== Task details ==
Retype the line with "3. Log in with new password → Should succeed" in it, then each line after it to the end of the data, word for word.

== Material provided ==
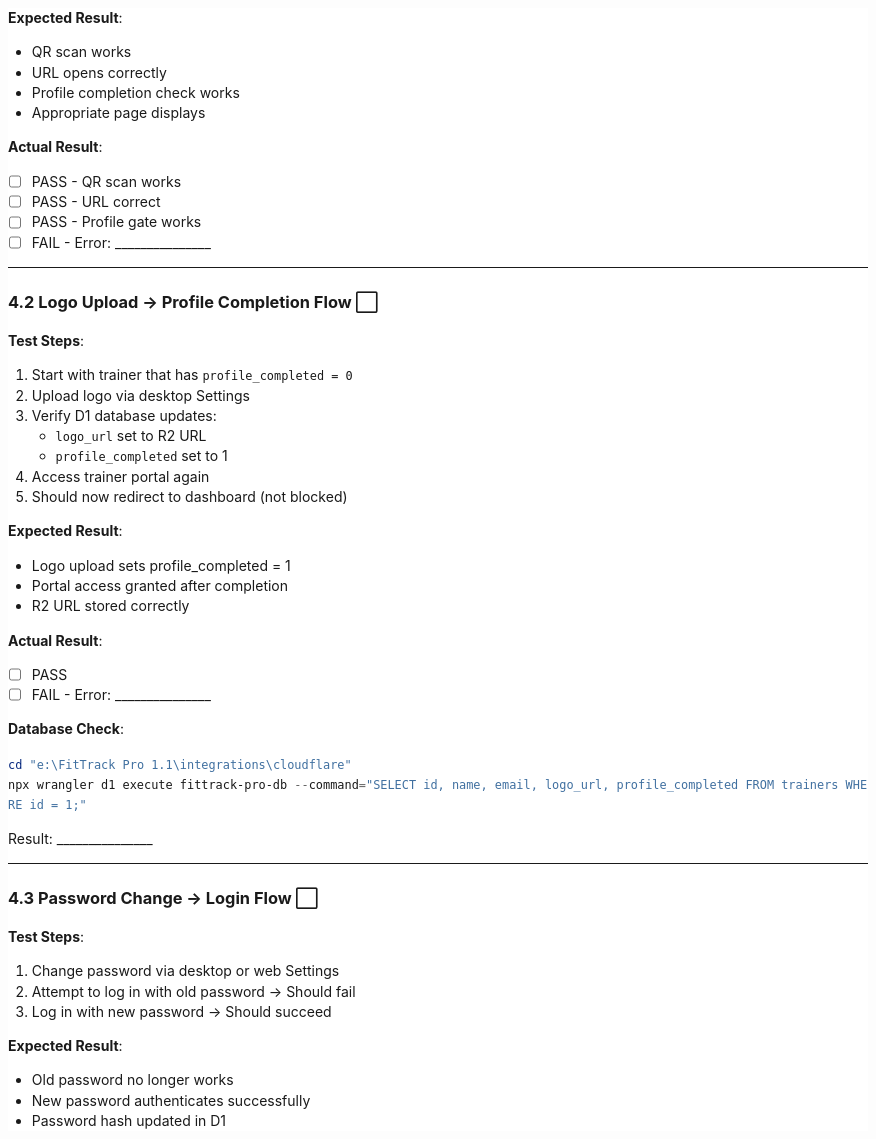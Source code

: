 **Expected Result**:
- QR scan works
- URL opens correctly
- Profile completion check works
- Appropriate page displays

**Actual Result**: 
- [ ] PASS - QR scan works
- [ ] PASS - URL correct
- [ ] PASS - Profile gate works
- [ ] FAIL - Error: _______________

---

### 4.2 Logo Upload → Profile Completion Flow ⬜
**Test Steps**:
1. Start with trainer that has `profile_completed = 0`
2. Upload logo via desktop Settings
3. Verify D1 database updates:
   - `logo_url` set to R2 URL
   - `profile_completed` set to 1
4. Access trainer portal again
5. Should now redirect to dashboard (not blocked)

**Expected Result**:
- Logo upload sets profile_completed = 1
- Portal access granted after completion
- R2 URL stored correctly

**Actual Result**: 
- [ ] PASS
- [ ] FAIL - Error: _______________

**Database Check**:
```powershell
cd "e:\FitTrack Pro 1.1\integrations\cloudflare"
npx wrangler d1 execute fittrack-pro-db --command="SELECT id, name, email, logo_url, profile_completed FROM trainers WHERE id = 1;"
```

Result: _______________

---

### 4.3 Password Change → Login Flow ⬜
**Test Steps**:
1. Change password via desktop or web Settings
2. Attempt to log in with old password → Should fail
3. Log in with new password → Should succeed

**Expected Result**:
- Old password no longer works
- New password authenticates successfully
- Password hash updated in D1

== Written response ==
3. Log in with new password → Should succeed

**Expected Result**:
- Old password no longer works
- New password authenticates successfully
- Password hash updated in D1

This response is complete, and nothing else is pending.